* EXERCISE DESCRIPTION
Scan the entries below for the word "себе", then copy each line that holds it.

* TASK MATERIAL
+ + +
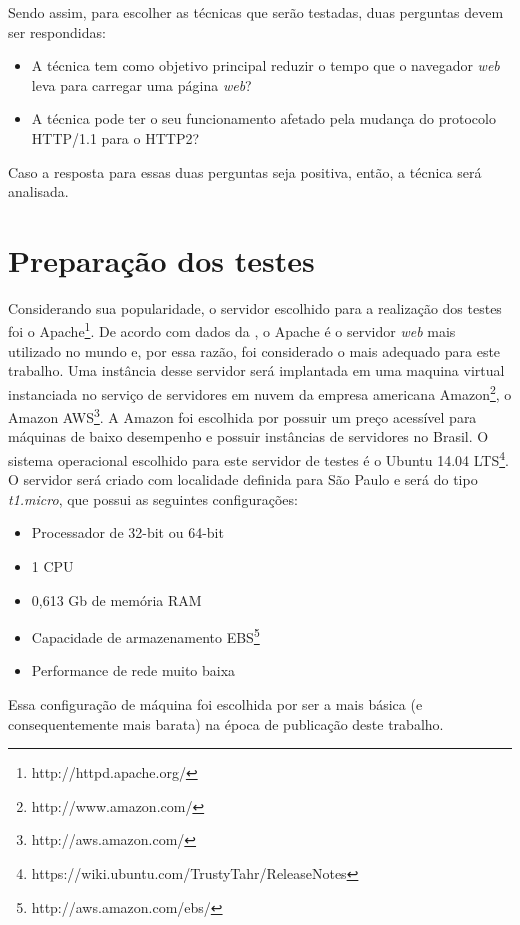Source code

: Sendo assim, para escolher as técnicas que serão testadas, duas perguntas devem ser respondidas:

\begin{itemize}
	\item A técnica tem como objetivo principal reduzir o tempo que o navegador \textit{web} leva para carregar uma página \textit{web}?
	\item A técnica pode ter o seu funcionamento afetado pela mudança do protocolo HTTP/1.1 para o HTTP2?
\end{itemize}

Caso a resposta para essas duas perguntas seja positiva, então, a técnica será analisada.

\section{Preparação dos testes}

Considerando sua popularidade, o servidor escolhido para a realização dos testes foi o Apache\footnote{http://httpd.apache.org/}. De acordo com dados da , o Apache é o servidor \textit{web} mais utilizado no mundo e, por essa razão, foi considerado o mais adequado para este trabalho. Uma instância desse servidor será implantada em uma maquina virtual instanciada no serviço de servidores em nuvem da empresa americana Amazon\footnote{http://www.amazon.com/}, o Amazon AWS\footnote{http://aws.amazon.com/}. A Amazon foi escolhida por possuir um preço acessível para máquinas de baixo desempenho e possuir instâncias de servidores no Brasil. O sistema operacional escolhido para este servidor de testes é o Ubuntu 14.04 LTS\footnote{https://wiki.ubuntu.com/TrustyTahr/ReleaseNotes}. O servidor será criado com localidade definida para São Paulo e será do tipo \textit{t1.micro}, que possui as seguintes configurações:

\begin{itemize}
	\item Processador de 32-bit ou 64-bit
	\item 1 CPU
	\item 0,613 Gb de memória RAM
	\item Capacidade de armazenamento EBS\footnote{http://aws.amazon.com/ebs/}
	\item Performance de rede muito baixa
\end{itemize}

Essa configuração de máquina foi escolhida por ser a mais básica (e consequentemente mais barata) na época de publicação deste trabalho.

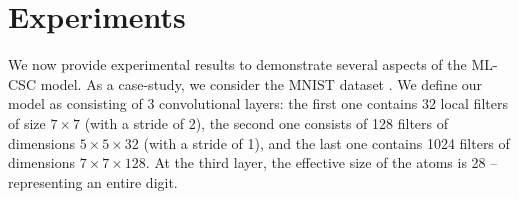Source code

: \documentclass[10pt,journal]{IEEEtran}
\def\D{{\mathbf D}}
\def\gama{{\boldsymbol \gamma}}
\theoremstyle{plain}
\theoremstyle{definition}
\begin{document}





\section{Experiments}
\label{sec:experiments}
We now provide experimental results to demonstrate several aspects of the ML-CSC model. As a case-study, we consider the MNIST dataset \cite{MNIST}. We define our model as consisting of 3 convolutional layers: the first one contains 32 local filters of size $7\times 7$ (with a stride of 2), the second one consists of 128 filters of dimensions $5\times5\times32$ (with a stride of 1), and the last one contains 1024 filters of dimensions $7\times7\times128$. At the third layer, the effective size of the atoms is 28 -- representing an entire digit. 
\end{document}
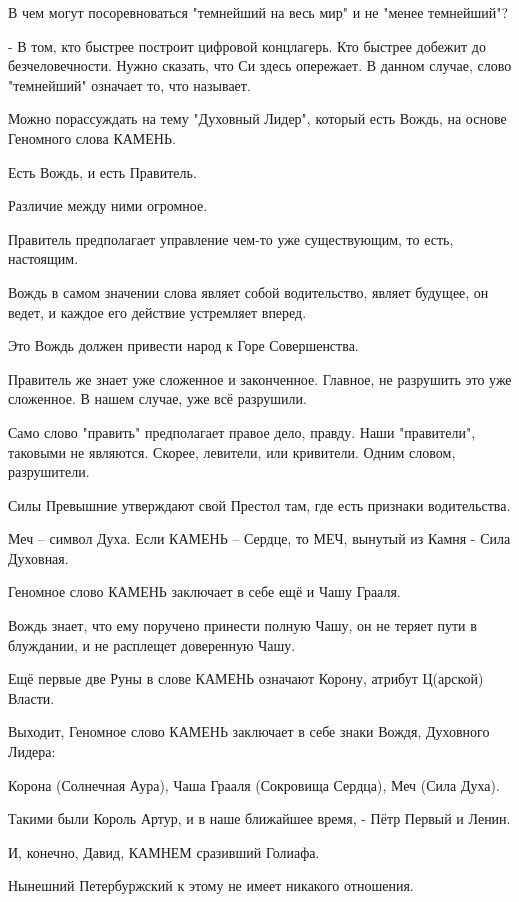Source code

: \begin{itemize}
В чем могут посоревноваться "темнейший на весь мир" и не "менее темнейший"?

- В том, кто быстрее построит цифровой концлагерь. Кто быстрее добежит до
безчеловечности. Нужно сказать, что Си здесь опережает. В данном случае, слово
"темнейший" означает то, что называет.

Можно порассуждать на тему "Духовный Лидер", который есть Вождь, на основе
Геномного слова КАМЕНЬ.

Есть Вождь, и есть Правитель.

Различие между ними огромное.

Правитель предполагает управление чем-то уже существующим, то есть, настоящим.

Вождь в самом значении слова являет собой водительство, являет будущее, он
ведет, и каждое его действие устремляет вперед.

Это Вождь должен привести народ к Горе Совершенства.

Правитель же знает уже сложенное и законченное. Главное, не разрушить это уже
сложенное. В нашем случае, уже всё разрушили.

Само слово "править" предполагает правое дело, правду. Наши "правители",
таковыми не являются. Скорее, левители, или кривители. Одним словом,
разрушители.

Силы Превышние утверждают свой Престол там, где есть признаки водительства.

Меч – символ Духа. Если КАМЕНЬ – Сердце, то МЕЧ, вынутый из Камня - Сила
Духовная.

Геномное слово КАМЕНЬ заключает в себе ещё и Чашу Грааля.

Вождь знает, что ему поручено принести полную Чашу, он не теряет пути в
блуждании, и не расплещет доверенную Чашу.

Ещё первые две Руны в слове КАМЕНЬ означают Корону, атрибут Ц(арской) Власти.

Выходит, Геномное слово КАМЕНЬ заключает в себе знаки Вождя, Духовного Лидера:

Корона (Солнечная Аура), Чаша Грааля (Сокровища Сердца), Меч (Сила Духа).

Такими были Король Артур, и в наше ближайшее время, - Пётр Первый и Ленин.

И, конечно, Давид, КАМНЕМ сразивший Голиафа.

Нынешний Петербуржский к этому не имеет никакого отношения.

\begin{itemize}
 

\end{itemize}
\end{itemize}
+ + +
* ANSWER BELOW
Геномное слово КАМЕНЬ заключает в себе ещё и Чашу Грааля.
Выходит, Геномное слово КАМЕНЬ заключает в себе знаки Вождя, Духовного Лидера:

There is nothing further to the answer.